Listed records
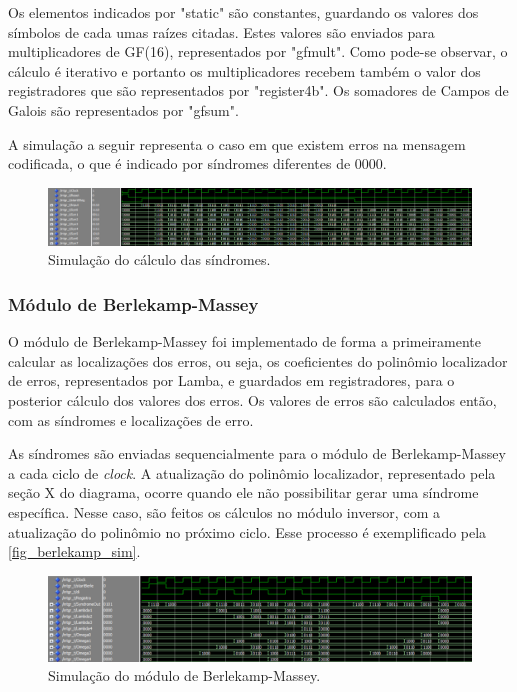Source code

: 	Os elementos indicados por "static" são constantes, guardando os valores dos símbolos de cada umas raízes citadas. Estes valores são enviados para multiplicadores de GF(16), representados por "gfmult". Como pode-se observar, o cálculo é iterativo e portanto os multiplicadores recebem também o valor dos registradores que são representados por "register4b". Os somadores de Campos de Galois são representados por "gfsum".
	
	A simulação a seguir representa o caso em que existem erros na mensagem codificada, o que é indicado por síndromes diferentes de 0000.
	
	\begin{figure}[h]
		\caption{\label{fig_sindrome_sim}Simulação do cálculo das síndromes.}
		\centering
		\includegraphics[width=1\textwidth]{RS/Sim_sindrome.PNG}
	\end{figure}

	\subsubsection{Módulo de Berlekamp-Massey}
	
	O módulo de Berlekamp-Massey foi implementado de forma a primeiramente calcular as localizações dos erros, ou seja, os coeficientes do polinômio localizador de erros, representados por Lamba, e guardados em registradores, para o posterior cálculo dos valores dos erros. Os valores de erros são calculados então, com as síndromes e localizações de erro.
	
	As síndromes são enviadas sequencialmente para o módulo de Berlekamp-Massey a cada ciclo de \textit{clock}. A atualização do polinômio localizador, representado pela seção X do diagrama, ocorre quando ele não possibilitar gerar uma síndrome específica. Nesse caso, são feitos os cálculos no módulo inversor, com a atualização do polinômio no próximo ciclo. Esse processo é exemplificado pela \autoref{fig_berlekamp_sim}.
	
	\begin{figure}[!htb]
		\caption{\label{fig_berlekamp_sim}Simulação do módulo de Berlekamp-Massey.}
		\centering
		\includegraphics[width=1\textwidth]{RS/Sim_berlekamp.PNG}
	\end{figure}
	
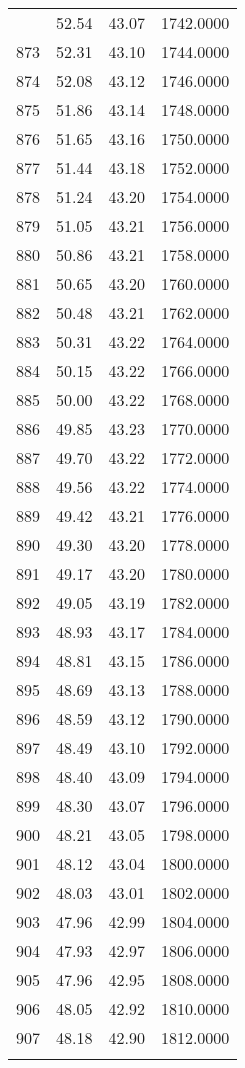 \documentclass[
  captions=tableheading,
]{scrartcl}
\begin{document}
\begin{longtable} {l|l|l|l}
{872 &	52.54 &	43.07 &	1742.0000\\
873 &	52.31 &	43.10 &	1744.0000\\
874 &	52.08 &	43.12 &	1746.0000\\
875 &	51.86 &	43.14 &	1748.0000\\
876 &	51.65 &	43.16 &	1750.0000\\
877 &	51.44 &	43.18 &	1752.0000\\
878 &	51.24 &	43.20 &	1754.0000\\
879 &	51.05 &	43.21 &	1756.0000\\
880 &	50.86 &	43.21 &	1758.0000\\
881 &	50.65 &	43.20 &	1760.0000\\
882 &	50.48 &	43.21 &	1762.0000\\
883 &	50.31 &	43.22 &	1764.0000\\
884 &	50.15 &	43.22 &	1766.0000\\
885 &	50.00 &	43.22 &	1768.0000\\
886 &	49.85 &	43.23 &	1770.0000\\
887 &	49.70 &	43.22 &	1772.0000\\
888 &	49.56 &	43.22 &	1774.0000\\
889 &	49.42 &	43.21 &	1776.0000\\
890 &	49.30 &	43.20 &	1778.0000\\
891 &	49.17 &	43.20 &	1780.0000\\
892 &	49.05 &	43.19 &	1782.0000\\
893 &	48.93 &	43.17 &	1784.0000\\
894 &	48.81 &	43.15 &	1786.0000\\
895 &	48.69 &	43.13 &	1788.0000\\
896 &	48.59 &	43.12 &	1790.0000\\
897 &	48.49 &	43.10 &	1792.0000\\
898 &	48.40 &	43.09 &	1794.0000\\
899 &	48.30 &	43.07 &	1796.0000\\
900 &	48.21 &	43.05 &	1798.0000\\
901 &	48.12 &	43.04 &	1800.0000\\
902 &	48.03 &	43.01 &	1802.0000\\
903 &	47.96 &	42.99 &	1804.0000\\
904 &	47.93 &	42.97 &	1806.0000\\
905 &	47.96 &	42.95 &	1808.0000\\
906 &	48.05 &	42.92 &	1810.0000\\
907 &	48.18 &	42.90 &	1812.0000\\
}
\end{longtable}
\end{document}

What the task asks
In your answer, print the entries above exactly, with the pictures left out.

Solution
Source code

: 	Os elementos indicados por "static" são constantes, guardando os valores dos símbolos de cada umas raízes citadas. Estes valores são enviados para multiplicadores de GF(16), representados por "gfmult". Como pode-se observar, o cálculo é iterativo e portanto os multiplicadores recebem também o valor dos registradores que são representados por "register4b". Os somadores de Campos de Galois são representados por "gfsum".
	
	A simulação a seguir representa o caso em que existem erros na mensagem codificada, o que é indicado por síndromes diferentes de 0000.
	
	\begin{figure}[h]
		\caption{\label{fig_sindrome_sim}Simulação do cálculo das síndromes.}
		\centering
		\includegraphics[width=1\textwidth]{RS/Sim_sindrome.PNG}
	\end{figure}

	\subsubsection{Módulo de Berlekamp-Massey}
	
	O módulo de Berlekamp-Massey foi implementado de forma a primeiramente calcular as localizações dos erros, ou seja, os coeficientes do polinômio localizador de erros, representados por Lamba, e guardados em registradores, para o posterior cálculo dos valores dos erros. Os valores de erros são calculados então, com as síndromes e localizações de erro.
	
	As síndromes são enviadas sequencialmente para o módulo de Berlekamp-Massey a cada ciclo de \textit{clock}. A atualização do polinômio localizador, representado pela seção X do diagrama, ocorre quando ele não possibilitar gerar uma síndrome específica. Nesse caso, são feitos os cálculos no módulo inversor, com a atualização do polinômio no próximo ciclo. Esse processo é exemplificado pela \autoref{fig_berlekamp_sim}.
	
	\begin{figure}[!htb]
		\caption{\label{fig_berlekamp_sim}Simulação do módulo de Berlekamp-Massey.}
		\centering
		\includegraphics[width=1\textwidth]{RS/Sim_berlekamp.PNG}
	\end{figure}
	
 \documentclass[
  captions=tableheading,
]{scrartcl}
\begin{document}
\begin{longtable} {l|l|l|l}
{872 &	52.54 &	43.07 &	1742.0000\\
873 &	52.31 &	43.10 &	1744.0000\\
874 &	52.08 &	43.12 &	1746.0000\\
875 &	51.86 &	43.14 &	1748.0000\\
876 &	51.65 &	43.16 &	1750.0000\\
877 &	51.44 &	43.18 &	1752.0000\\
878 &	51.24 &	43.20 &	1754.0000\\
879 &	51.05 &	43.21 &	1756.0000\\
880 &	50.86 &	43.21 &	1758.0000\\
881 &	50.65 &	43.20 &	1760.0000\\
882 &	50.48 &	43.21 &	1762.0000\\
883 &	50.31 &	43.22 &	1764.0000\\
884 &	50.15 &	43.22 &	1766.0000\\
885 &	50.00 &	43.22 &	1768.0000\\
886 &	49.85 &	43.23 &	1770.0000\\
887 &	49.70 &	43.22 &	1772.0000\\
888 &	49.56 &	43.22 &	1774.0000\\
889 &	49.42 &	43.21 &	1776.0000\\
890 &	49.30 &	43.20 &	1778.0000\\
891 &	49.17 &	43.20 &	1780.0000\\
892 &	49.05 &	43.19 &	1782.0000\\
893 &	48.93 &	43.17 &	1784.0000\\
894 &	48.81 &	43.15 &	1786.0000\\
895 &	48.69 &	43.13 &	1788.0000\\
896 &	48.59 &	43.12 &	1790.0000\\
897 &	48.49 &	43.10 &	1792.0000\\
898 &	48.40 &	43.09 &	1794.0000\\
899 &	48.30 &	43.07 &	1796.0000\\
900 &	48.21 &	43.05 &	1798.0000\\
901 &	48.12 &	43.04 &	1800.0000\\
902 &	48.03 &	43.01 &	1802.0000\\
903 &	47.96 &	42.99 &	1804.0000\\
904 &	47.93 &	42.97 &	1806.0000\\
905 &	47.96 &	42.95 &	1808.0000\\
906 &	48.05 &	42.92 &	1810.0000\\
907 &	48.18 &	42.90 &	1812.0000\\
}
\end{longtable}
\end{document}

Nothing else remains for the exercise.